HEA Reauthorization Amendment To Crack Down on University File Sharing

[Editor's note: This article is being maintained for archival purposes. The anti-file sharing amendment to the HEA has been dropped from the reauthorization bill. --Dave Nagel]

Senate Majority Leader Harry Reid (D-NV) plans to introduce a new amendment to the reauthorization of the Higher Education Act requiring a number of universities to police and report uses of illegal file sharing on its campuses.

If the new amendment passes, the Secretary of Education will create an annual report for Congress outlining which 25 Universities have received the most copyright infringement notices. These Universities will then have to come up with and report a plan of action on how stop copyright infringement on their campuses.

A number of higher education groups, including the American Council of Education and the Association of American Universities, are opposed to the amendment.
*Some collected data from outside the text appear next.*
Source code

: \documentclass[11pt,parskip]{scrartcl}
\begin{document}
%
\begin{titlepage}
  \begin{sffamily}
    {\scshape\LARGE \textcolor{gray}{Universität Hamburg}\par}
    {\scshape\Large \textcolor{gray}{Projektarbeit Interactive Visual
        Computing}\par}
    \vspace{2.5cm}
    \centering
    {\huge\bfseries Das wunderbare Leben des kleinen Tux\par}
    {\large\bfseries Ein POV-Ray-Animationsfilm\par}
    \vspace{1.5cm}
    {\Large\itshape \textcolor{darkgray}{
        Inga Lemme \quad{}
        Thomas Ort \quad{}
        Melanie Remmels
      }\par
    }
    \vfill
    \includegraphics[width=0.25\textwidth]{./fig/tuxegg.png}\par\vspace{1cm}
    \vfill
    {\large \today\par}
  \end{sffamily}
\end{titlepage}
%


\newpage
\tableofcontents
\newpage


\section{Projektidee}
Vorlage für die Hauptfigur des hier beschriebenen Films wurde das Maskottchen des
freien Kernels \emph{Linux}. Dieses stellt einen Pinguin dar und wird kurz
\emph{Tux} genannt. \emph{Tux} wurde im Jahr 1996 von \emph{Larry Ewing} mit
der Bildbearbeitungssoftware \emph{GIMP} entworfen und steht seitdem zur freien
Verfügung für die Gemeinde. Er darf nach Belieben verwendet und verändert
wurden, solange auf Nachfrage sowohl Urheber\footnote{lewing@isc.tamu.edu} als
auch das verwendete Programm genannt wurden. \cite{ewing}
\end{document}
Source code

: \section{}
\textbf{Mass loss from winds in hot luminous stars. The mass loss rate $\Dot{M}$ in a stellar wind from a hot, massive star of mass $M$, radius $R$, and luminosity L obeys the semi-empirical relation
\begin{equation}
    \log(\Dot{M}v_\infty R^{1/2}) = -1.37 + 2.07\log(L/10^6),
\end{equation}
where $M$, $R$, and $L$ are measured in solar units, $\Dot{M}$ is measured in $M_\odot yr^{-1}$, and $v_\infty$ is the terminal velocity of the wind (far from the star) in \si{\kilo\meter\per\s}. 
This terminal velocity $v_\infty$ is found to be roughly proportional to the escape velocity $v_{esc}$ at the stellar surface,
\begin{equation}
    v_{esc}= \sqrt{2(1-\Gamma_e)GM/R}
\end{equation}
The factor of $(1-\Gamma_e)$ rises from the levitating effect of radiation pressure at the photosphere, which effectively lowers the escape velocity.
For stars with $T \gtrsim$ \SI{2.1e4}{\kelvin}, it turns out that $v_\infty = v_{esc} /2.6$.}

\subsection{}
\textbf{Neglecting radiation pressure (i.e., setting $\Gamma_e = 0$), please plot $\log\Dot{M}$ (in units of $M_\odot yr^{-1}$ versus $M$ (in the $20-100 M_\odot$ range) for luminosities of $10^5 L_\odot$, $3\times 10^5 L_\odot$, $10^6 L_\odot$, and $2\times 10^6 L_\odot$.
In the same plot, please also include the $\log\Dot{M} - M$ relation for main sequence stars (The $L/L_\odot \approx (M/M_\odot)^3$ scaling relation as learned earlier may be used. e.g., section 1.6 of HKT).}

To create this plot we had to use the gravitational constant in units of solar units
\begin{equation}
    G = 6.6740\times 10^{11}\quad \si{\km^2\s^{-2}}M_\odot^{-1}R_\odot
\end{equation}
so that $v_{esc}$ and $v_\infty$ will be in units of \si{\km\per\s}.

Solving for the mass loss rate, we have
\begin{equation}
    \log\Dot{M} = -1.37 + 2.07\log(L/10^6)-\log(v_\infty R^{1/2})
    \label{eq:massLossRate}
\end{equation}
Educause, an association for information technology in higher education, and the Digital Freedom Campaign are lobbying against the amendment, saying that the act makes Congress and higher educations institutions agents of the entertainment industry.

"This amendment is the just latest in a series of legislative efforts by wealthy record labels to require our tax dollars to be spent on policing college students," said Jennifer Stoltz, a spokesperson for the Digital Freedom Campaign.

"No one supports illegal downloading or file-sharing, but the Digital Freedom Campaign and its members believe that universities have more urgent things to do with their scarce budgets than collect information on their students for the government and for the RIAA. Academic resources would be better spent educating students rather than spying on them at the behest of large corporations."